What to do =
What you return must match the listing below exactly, minus any pictures.

Extracted entries =
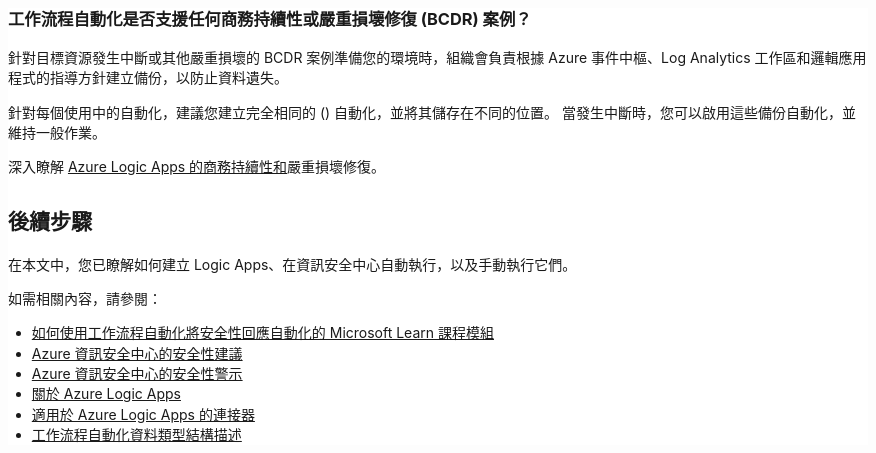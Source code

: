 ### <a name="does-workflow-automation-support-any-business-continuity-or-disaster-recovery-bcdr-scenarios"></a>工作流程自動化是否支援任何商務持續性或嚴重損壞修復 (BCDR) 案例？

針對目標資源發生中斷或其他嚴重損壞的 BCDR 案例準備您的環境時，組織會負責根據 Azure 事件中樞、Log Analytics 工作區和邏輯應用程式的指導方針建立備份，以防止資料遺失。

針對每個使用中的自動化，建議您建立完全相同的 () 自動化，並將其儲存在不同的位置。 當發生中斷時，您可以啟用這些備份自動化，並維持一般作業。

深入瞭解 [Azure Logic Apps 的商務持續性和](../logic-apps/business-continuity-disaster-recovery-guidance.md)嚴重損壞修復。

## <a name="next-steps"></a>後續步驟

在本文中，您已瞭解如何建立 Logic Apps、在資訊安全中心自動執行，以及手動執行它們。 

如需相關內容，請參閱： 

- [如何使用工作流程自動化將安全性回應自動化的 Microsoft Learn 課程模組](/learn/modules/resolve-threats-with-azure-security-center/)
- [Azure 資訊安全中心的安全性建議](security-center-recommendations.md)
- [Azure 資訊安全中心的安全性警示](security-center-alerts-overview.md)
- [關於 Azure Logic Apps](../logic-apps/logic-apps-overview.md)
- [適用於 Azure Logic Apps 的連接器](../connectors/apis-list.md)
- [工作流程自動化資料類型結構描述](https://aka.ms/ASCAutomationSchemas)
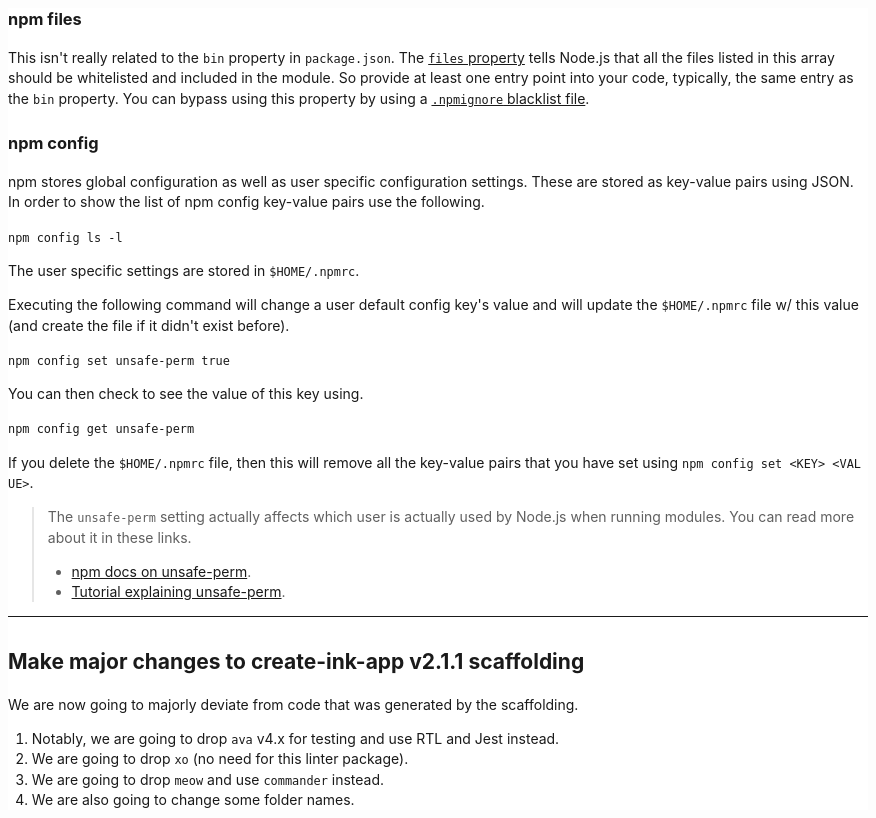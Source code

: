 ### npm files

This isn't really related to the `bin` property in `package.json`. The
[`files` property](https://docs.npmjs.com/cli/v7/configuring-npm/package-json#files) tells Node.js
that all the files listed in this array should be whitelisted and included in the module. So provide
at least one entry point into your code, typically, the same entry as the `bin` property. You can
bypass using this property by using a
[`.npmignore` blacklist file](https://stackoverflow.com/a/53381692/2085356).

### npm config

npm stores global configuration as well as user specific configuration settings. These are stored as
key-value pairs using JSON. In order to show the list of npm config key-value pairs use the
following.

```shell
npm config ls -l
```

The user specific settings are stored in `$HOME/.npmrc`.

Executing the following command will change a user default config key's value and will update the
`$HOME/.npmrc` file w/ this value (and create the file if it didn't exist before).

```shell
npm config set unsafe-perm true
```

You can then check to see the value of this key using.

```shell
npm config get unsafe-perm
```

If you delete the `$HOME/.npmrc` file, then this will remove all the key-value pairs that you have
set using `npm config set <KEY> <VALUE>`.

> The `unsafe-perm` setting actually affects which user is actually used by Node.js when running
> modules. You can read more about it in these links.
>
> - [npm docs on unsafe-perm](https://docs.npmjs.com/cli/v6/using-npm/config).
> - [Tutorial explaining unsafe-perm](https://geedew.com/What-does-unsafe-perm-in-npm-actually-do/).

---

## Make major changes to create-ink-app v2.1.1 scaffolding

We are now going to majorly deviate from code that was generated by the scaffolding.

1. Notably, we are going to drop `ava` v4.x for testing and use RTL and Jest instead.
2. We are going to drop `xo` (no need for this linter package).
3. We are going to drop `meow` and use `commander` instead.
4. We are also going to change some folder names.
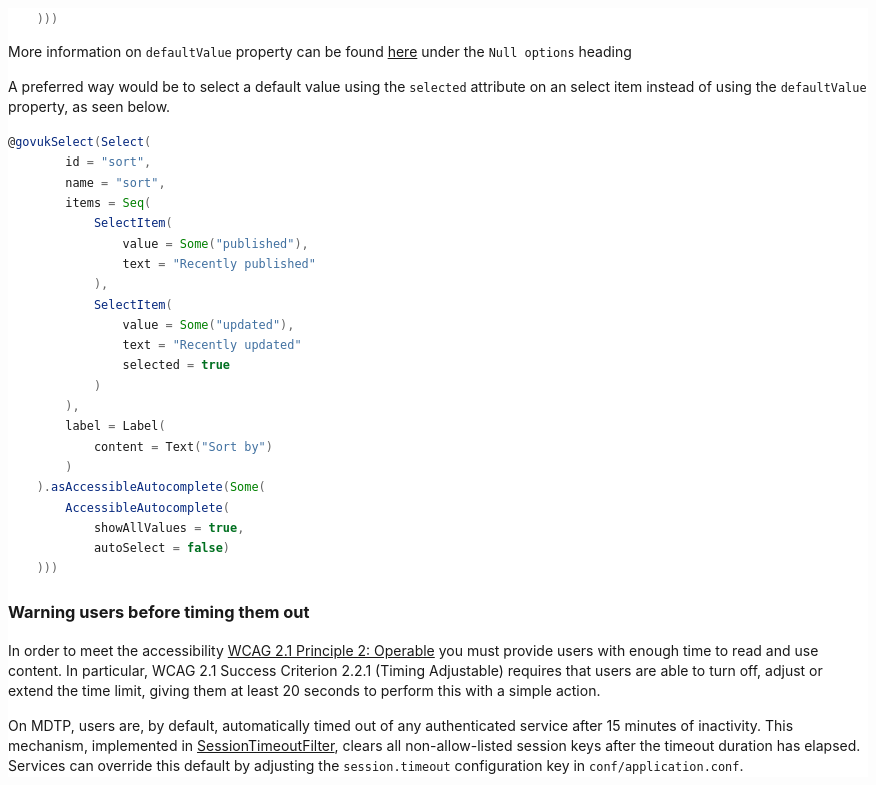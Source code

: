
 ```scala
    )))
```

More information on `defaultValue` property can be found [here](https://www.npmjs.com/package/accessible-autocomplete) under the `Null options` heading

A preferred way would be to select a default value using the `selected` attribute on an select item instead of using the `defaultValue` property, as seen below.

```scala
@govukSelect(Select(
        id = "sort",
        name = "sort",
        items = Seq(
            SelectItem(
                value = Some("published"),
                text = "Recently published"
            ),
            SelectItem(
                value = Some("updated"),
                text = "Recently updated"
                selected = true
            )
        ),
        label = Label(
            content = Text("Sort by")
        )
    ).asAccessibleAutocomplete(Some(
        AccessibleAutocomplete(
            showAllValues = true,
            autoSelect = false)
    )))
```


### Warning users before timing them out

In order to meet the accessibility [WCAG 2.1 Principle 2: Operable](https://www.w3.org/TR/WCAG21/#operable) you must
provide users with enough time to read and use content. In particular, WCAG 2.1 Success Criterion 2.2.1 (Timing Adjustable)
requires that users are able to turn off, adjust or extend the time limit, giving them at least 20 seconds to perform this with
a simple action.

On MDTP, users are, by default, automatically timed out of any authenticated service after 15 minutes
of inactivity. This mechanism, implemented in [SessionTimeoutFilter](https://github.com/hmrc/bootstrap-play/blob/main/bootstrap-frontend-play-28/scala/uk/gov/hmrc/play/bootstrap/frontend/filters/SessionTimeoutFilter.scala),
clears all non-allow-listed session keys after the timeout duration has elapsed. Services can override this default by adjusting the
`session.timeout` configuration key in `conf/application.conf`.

Answer section =
Source code

: ### <a name="does-workflow-automation-support-any-business-continuity-or-disaster-recovery-bcdr-scenarios"></a>工作流程自動化是否支援任何商務持續性或嚴重損壞修復 (BCDR) 案例？

針對目標資源發生中斷或其他嚴重損壞的 BCDR 案例準備您的環境時，組織會負責根據 Azure 事件中樞、Log Analytics 工作區和邏輯應用程式的指導方針建立備份，以防止資料遺失。

針對每個使用中的自動化，建議您建立完全相同的 () 自動化，並將其儲存在不同的位置。 當發生中斷時，您可以啟用這些備份自動化，並維持一般作業。

深入瞭解 [Azure Logic Apps 的商務持續性和](../logic-apps/business-continuity-disaster-recovery-guidance.md)嚴重損壞修復。

## <a name="next-steps"></a>後續步驟

在本文中，您已瞭解如何建立 Logic Apps、在資訊安全中心自動執行，以及手動執行它們。 

如需相關內容，請參閱： 

- [如何使用工作流程自動化將安全性回應自動化的 Microsoft Learn 課程模組](/learn/modules/resolve-threats-with-azure-security-center/)
- [Azure 資訊安全中心的安全性建議](security-center-recommendations.md)
- [Azure 資訊安全中心的安全性警示](security-center-alerts-overview.md)
- [關於 Azure Logic Apps](../logic-apps/logic-apps-overview.md)
- [適用於 Azure Logic Apps 的連接器](../connectors/apis-list.md)
- [工作流程自動化資料類型結構描述](https://aka.ms/ASCAutomationSchemas)
Source code

: ### npm files

This isn't really related to the `bin` property in `package.json`. The
[`files` property](https://docs.npmjs.com/cli/v7/configuring-npm/package-json#files) tells Node.js
that all the files listed in this array should be whitelisted and included in the module. So provide
at least one entry point into your code, typically, the same entry as the `bin` property. You can
bypass using this property by using a
[`.npmignore` blacklist file](https://stackoverflow.com/a/53381692/2085356).

### npm config

npm stores global configuration as well as user specific configuration settings. These are stored as
key-value pairs using JSON. In order to show the list of npm config key-value pairs use the
following.

```shell
npm config ls -l
```

The user specific settings are stored in `$HOME/.npmrc`.

Executing the following command will change a user default config key's value and will update the
`$HOME/.npmrc` file w/ this value (and create the file if it didn't exist before).

```shell
npm config set unsafe-perm true
```

You can then check to see the value of this key using.

```shell
npm config get unsafe-perm
```

If you delete the `$HOME/.npmrc` file, then this will remove all the key-value pairs that you have
set using `npm config set <KEY> <VALUE>`.

> The `unsafe-perm` setting actually affects which user is actually used by Node.js when running
> modules. You can read more about it in these links.
>
> - [npm docs on unsafe-perm](https://docs.npmjs.com/cli/v6/using-npm/config).
> - [Tutorial explaining unsafe-perm](https://geedew.com/What-does-unsafe-perm-in-npm-actually-do/).

---

## Make major changes to create-ink-app v2.1.1 scaffolding

We are now going to majorly deviate from code that was generated by the scaffolding.

1. Notably, we are going to drop `ava` v4.x for testing and use RTL and Jest instead.
2. We are going to drop `xo` (no need for this linter package).
3. We are going to drop `meow` and use `commander` instead.
4. We are also going to change some folder names.
Source code

:
 ```scala
    )))
```

More information on `defaultValue` property can be found [here](https://www.npmjs.com/package/accessible-autocomplete) under the `Null options` heading

A preferred way would be to select a default value using the `selected` attribute on an select item instead of using the `defaultValue` property, as seen below.

```scala
@govukSelect(Select(
        id = "sort",
        name = "sort",
        items = Seq(
            SelectItem(
                value = Some("published"),
                text = "Recently published"
            ),
            SelectItem(
                value = Some("updated"),
                text = "Recently updated"
                selected = true
            )
        ),
        label = Label(
            content = Text("Sort by")
        )
    ).asAccessibleAutocomplete(Some(
        AccessibleAutocomplete(
            showAllValues = true,
            autoSelect = false)
    )))
```


### Warning users before timing them out

In order to meet the accessibility [WCAG 2.1 Principle 2: Operable](https://www.w3.org/TR/WCAG21/#operable) you must
provide users with enough time to read and use content. In particular, WCAG 2.1 Success Criterion 2.2.1 (Timing Adjustable)
requires that users are able to turn off, adjust or extend the time limit, giving them at least 20 seconds to perform this with
a simple action.

On MDTP, users are, by default, automatically timed out of any authenticated service after 15 minutes
of inactivity. This mechanism, implemented in [SessionTimeoutFilter](https://github.com/hmrc/bootstrap-play/blob/main/bootstrap-frontend-play-28/scala/uk/gov/hmrc/play/bootstrap/frontend/filters/SessionTimeoutFilter.scala),
clears all non-allow-listed session keys after the timeout duration has elapsed. Services can override this default by adjusting the
`session.timeout` configuration key in `conf/application.conf`.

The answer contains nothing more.